- Opening Delimiter -
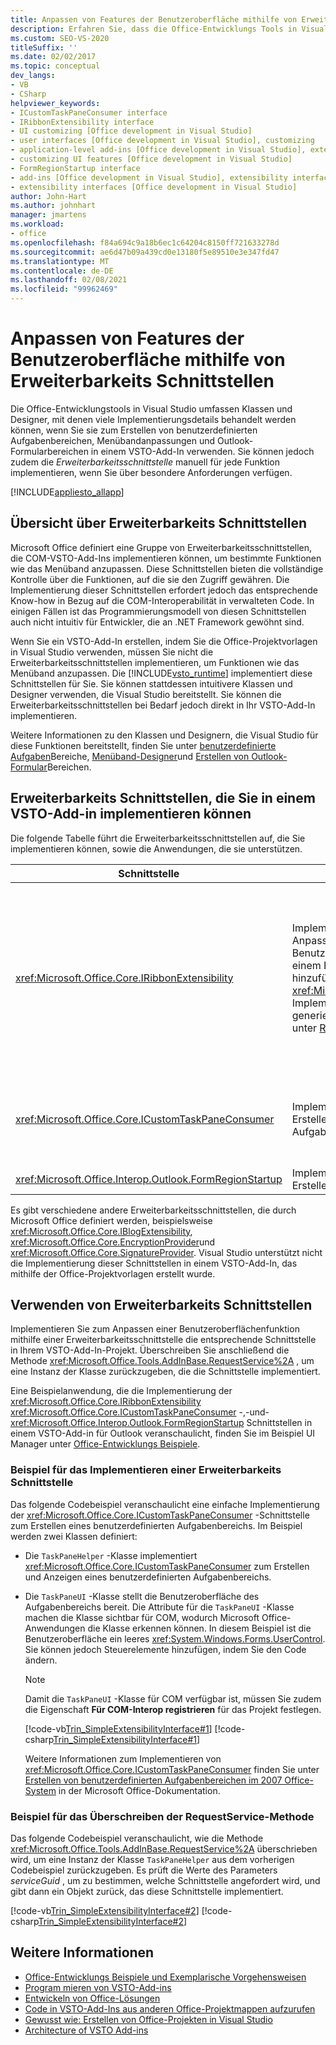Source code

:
 ```yaml
---
title: Anpassen von Features der Benutzeroberfläche mithilfe von Erweiterbarkeits Schnittstellen
description: Erfahren Sie, dass die Office-Entwicklungs Tools in Visual Studio Erweiterbarkeits Schnittstellen bereitstellen, die Sie beim Anpassen von Benutzeroberflächen Funktionen unterstützen.
ms.custom: SEO-VS-2020
titleSuffix: ''
ms.date: 02/02/2017
ms.topic: conceptual
dev_langs:
- VB
- CSharp
helpviewer_keywords:
- ICustomTaskPaneConsumer interface
- IRibbonExtensibility interface
- UI customizing [Office development in Visual Studio]
- user interfaces [Office development in Visual Studio], customizing
- application-level add-ins [Office development in Visual Studio], extensibility interfaces
- customizing UI features [Office development in Visual Studio]
- FormRegionStartup interface
- add-ins [Office development in Visual Studio], extensibility interfaces
- extensibility interfaces [Office development in Visual Studio]
author: John-Hart
ms.author: johnhart
manager: jmartens
ms.workload:
- office
ms.openlocfilehash: f84a694c9a18b6ec1c64204c8150ff721633278d
ms.sourcegitcommit: ae6d47b09a439cd0e13180f5e89510e3e347fd47
ms.translationtype: MT
ms.contentlocale: de-DE
ms.lasthandoff: 02/08/2021
ms.locfileid: "99962469"
---
```

# <a name="customize-ui-features-by-using-extensibility-interfaces"></a>Anpassen von Features der Benutzeroberfläche mithilfe von Erweiterbarkeits Schnittstellen
  Die Office-Entwicklungstools in Visual Studio umfassen Klassen und Designer, mit denen viele Implementierungsdetails behandelt werden können, wenn Sie sie zum Erstellen von benutzerdefinierten Aufgabenbereichen, Menübandanpassungen und Outlook-Formularbereichen in einem VSTO-Add-In verwenden. Sie können jedoch zudem die *Erweiterbarkeitsschnittstelle* manuell für jede Funktion implementieren, wenn Sie über besondere Anforderungen verfügen.

 [!INCLUDE[appliesto_allapp](../vsto/includes/appliesto-allapp-md.md)]

## <a name="overview-of-extensibility-interfaces"></a>Übersicht über Erweiterbarkeits Schnittstellen
 Microsoft Office definiert eine Gruppe von Erweiterbarkeitsschnittstellen, die COM-VSTO-Add-Ins implementieren können, um bestimmte Funktionen wie das Menüband anzupassen. Diese Schnittstellen bieten die vollständige Kontrolle über die Funktionen, auf die sie den Zugriff gewähren. Die Implementierung dieser Schnittstellen erfordert jedoch das entsprechende Know-how in Bezug auf die COM-Interoperabilität in verwalteten Code. In einigen Fällen ist das Programmierungsmodell von diesen Schnittstellen auch nicht intuitiv für Entwickler, die an .NET Framework gewöhnt sind.

 Wenn Sie ein VSTO-Add-In erstellen, indem Sie die Office-Projektvorlagen in Visual Studio verwenden, müssen Sie nicht die Erweiterbarkeitsschnittstellen implementieren, um Funktionen wie das Menüband anzupassen. Die [!INCLUDE[vsto_runtime](../vsto/includes/vsto-runtime-md.md)] implementiert diese Schnittstellen für Sie. Sie können stattdessen intuitivere Klassen und Designer verwenden, die Visual Studio bereitstellt. Sie können die Erweiterbarkeitsschnittstellen bei Bedarf jedoch direkt in Ihr VSTO-Add-In implementieren.

 Weitere Informationen zu den Klassen und Designern, die Visual Studio für diese Funktionen bereitstellt, finden Sie unter [benutzerdefinierte Aufgaben](../vsto/custom-task-panes.md)Bereiche, [Menüband-Designer](../vsto/ribbon-designer.md)und [Erstellen von Outlook-Formular](../vsto/creating-outlook-form-regions.md)Bereichen.

## <a name="extensibility-interfaces-you-can-implement-in-a-vsto-add-in"></a>Erweiterbarkeits Schnittstellen, die Sie in einem VSTO-Add-in implementieren können
 Die folgende Tabelle führt die Erweiterbarkeitsschnittstellen auf, die Sie implementieren können, sowie die Anwendungen, die sie unterstützen.

|Schnittstelle|BESCHREIBUNG|Anwendungen|
|---------------|-----------------|------------------|
|<xref:Microsoft.Office.Core.IRibbonExtensibility>|Implementieren Sie diese Schnittstelle zum Anpassen der Menüband-Benutzeroberfläche. **Hinweis:**  Sie können einem Projekt ein Menü **Band Element (XML)** hinzufügen, um eine Standard <xref:Microsoft.Office.Core.IRibbonExtensibility> Implementierung in Ihrem VSTO-Add-in zu generieren. Weitere Informationen finden Sie unter [Ribbon XML](../vsto/ribbon-xml.md).|Excel<br /><br /> [!INCLUDE[InfoPath_15_short](../vsto/includes/infopath-15-short-md.md)]<br /><br /> InfoPath 2010<br /><br /> Outlook<br /><br /> PowerPoint<br /><br /> Project<br /><br /> Visio<br /><br /> Word|
|<xref:Microsoft.Office.Core.ICustomTaskPaneConsumer>|Implementieren Sie diese Schnittstelle zum Erstellen eines benutzerdefinieren Aufgabenbereichs.|Excel<br /><br /> Outlook<br /><br /> PowerPoint<br /><br /> Word|
|<xref:Microsoft.Office.Interop.Outlook.FormRegionStartup>|Implementieren Sie diese Schnittstelle zum Erstellen eines Outlook-Formularbereichs.|Outlook|

 Es gibt verschiedene andere Erweiterbarkeitsschnittstellen, die durch Microsoft Office definiert werden, beispielsweise <xref:Microsoft.Office.Core.IBlogExtensibility>, <xref:Microsoft.Office.Core.EncryptionProvider>und <xref:Microsoft.Office.Core.SignatureProvider>. Visual Studio unterstützt nicht die Implementierung dieser Schnittstellen in einem VSTO-Add-In, das mithilfe der Office-Projektvorlagen erstellt wurde.

## <a name="use-extensibility-interfaces"></a>Verwenden von Erweiterbarkeits Schnittstellen
 Implementieren Sie zum Anpassen einer Benutzeroberflächenfunktion mithilfe einer Erweiterbarkeitsschnittstelle die entsprechende Schnittstelle in Ihrem VSTO-Add-In-Projekt. Überschreiben Sie anschließend die Methode <xref:Microsoft.Office.Tools.AddInBase.RequestService%2A> , um eine Instanz der Klasse zurückzugeben, die die Schnittstelle implementiert.

 Eine Beispielanwendung, die die Implementierung der <xref:Microsoft.Office.Core.IRibbonExtensibility> <xref:Microsoft.Office.Core.ICustomTaskPaneConsumer> -,-und- <xref:Microsoft.Office.Interop.Outlook.FormRegionStartup> Schnittstellen in einem VSTO-Add-in für Outlook veranschaulicht, finden Sie im Beispiel UI Manager unter [Office-Entwicklungs Beispiele](../vsto/office-development-samples.md).

### <a name="example-of-implementing-an-extensibility-interface"></a>Beispiel für das Implementieren einer Erweiterbarkeits Schnittstelle
 Das folgende Codebeispiel veranschaulicht eine einfache Implementierung der <xref:Microsoft.Office.Core.ICustomTaskPaneConsumer> -Schnittstelle zum Erstellen eines benutzerdefinierten Aufgabenbereichs. Im Beispiel werden zwei Klassen definiert:

- Die `TaskPaneHelper` -Klasse implementiert <xref:Microsoft.Office.Core.ICustomTaskPaneConsumer> zum Erstellen und Anzeigen eines benutzerdefinierten Aufgabenbereichs.

- Die `TaskPaneUI` -Klasse stellt die Benutzeroberfläche des Aufgabenbereichs bereit. Die Attribute für die `TaskPaneUI` -Klasse machen die Klasse sichtbar für COM, wodurch Microsoft Office-Anwendungen die Klasse erkennen können. In diesem Beispiel ist die Benutzeroberfläche ein leeres <xref:System.Windows.Forms.UserControl>. Sie können jedoch Steuerelemente hinzufügen, indem Sie den Code ändern.

  > [!NOTE]
  > Damit die `TaskPaneUI` -Klasse für COM verfügbar ist, müssen Sie zudem die Eigenschaft **Für COM-Interop registrieren** für das Projekt festlegen.

  [!code-vb[Trin_SimpleExtensibilityInterface#1](../vsto/codesnippet/VisualBasic/Trin_SimpleExtensibilityInterface/ThisAddIn.vb#1)]
  [!code-csharp[Trin_SimpleExtensibilityInterface#1](../vsto/codesnippet/CSharp/Trin_SimpleExtensibilityInterface/ThisAddIn.cs#1)]

  Weitere Informationen zum Implementieren von <xref:Microsoft.Office.Core.ICustomTaskPaneConsumer> finden Sie unter [Erstellen von benutzerdefinierten Aufgabenbereichen im 2007 Office-System](/previous-versions/office/developer/office-2007/aa338197(v=office.12)) in der Microsoft Office-Dokumentation.

### <a name="example-of-overriding-the-requestservice-method"></a>Beispiel für das Überschreiben der RequestService-Methode
 Das folgende Codebeispiel veranschaulicht, wie die Methode <xref:Microsoft.Office.Tools.AddInBase.RequestService%2A> überschrieben wird, um eine Instanz der Klasse `TaskPaneHelper` aus dem vorherigen Codebeispiel zurückzugeben. Es prüft die Werte des Parameters *serviceGuid* , um zu bestimmen, welche Schnittstelle angefordert wird, und gibt dann ein Objekt zurück, das diese Schnittstelle implementiert.

 [!code-vb[Trin_SimpleExtensibilityInterface#2](../vsto/codesnippet/VisualBasic/Trin_SimpleExtensibilityInterface/ThisAddIn.vb#2)]
 [!code-csharp[Trin_SimpleExtensibilityInterface#2](../vsto/codesnippet/CSharp/Trin_SimpleExtensibilityInterface/ThisAddIn.cs#2)]

## <a name="see-also"></a>Weitere Informationen
- [Office-Entwicklungs Beispiele und Exemplarische Vorgehensweisen](../vsto/office-development-samples-and-walkthroughs.md)
- [Program mieren von VSTO-Add-ins](../vsto/programming-vsto-add-ins.md)
- [Entwickeln von Office-Lösungen](../vsto/developing-office-solutions.md)
- [Code in VSTO-Add-Ins aus anderen Office-Projektmappen aufzurufen](../vsto/calling-code-in-vsto-add-ins-from-other-office-solutions.md)
- [Gewusst wie: Erstellen von Office-Projekten in Visual Studio](../vsto/how-to-create-office-projects-in-visual-studio.md)
- [Architecture of VSTO Add-ins](../vsto/architecture-of-vsto-add-ins.md)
- Closing Delimiter -
■ **EXERCISE**:
Set down, unchanged, only those lines above that fall between the line with "Erstellen eines Outlook-Formularbereichs.|Outlook|" and the line with "Implementieren Sie zum", the two end lines included.

■ **EXERCISE OUTPUT**:
|<xref:Microsoft.Office.Interop.Outlook.FormRegionStartup>|Implementieren Sie diese Schnittstelle zum Erstellen eines Outlook-Formularbereichs.|Outlook|

 Es gibt verschiedene andere Erweiterbarkeitsschnittstellen, die durch Microsoft Office definiert werden, beispielsweise <xref:Microsoft.Office.Core.IBlogExtensibility>, <xref:Microsoft.Office.Core.EncryptionProvider>und <xref:Microsoft.Office.Core.SignatureProvider>. Visual Studio unterstützt nicht die Implementierung dieser Schnittstellen in einem VSTO-Add-In, das mithilfe der Office-Projektvorlagen erstellt wurde.

## <a name="use-extensibility-interfaces"></a>Verwenden von Erweiterbarkeits Schnittstellen
 Implementieren Sie zum Anpassen einer Benutzeroberflächenfunktion mithilfe einer Erweiterbarkeitsschnittstelle die entsprechende Schnittstelle in Ihrem VSTO-Add-In-Projekt. Überschreiben Sie anschließend die Methode <xref:Microsoft.Office.Tools.AddInBase.RequestService%2A> , um eine Instanz der Klasse zurückzugeben, die die Schnittstelle implementiert.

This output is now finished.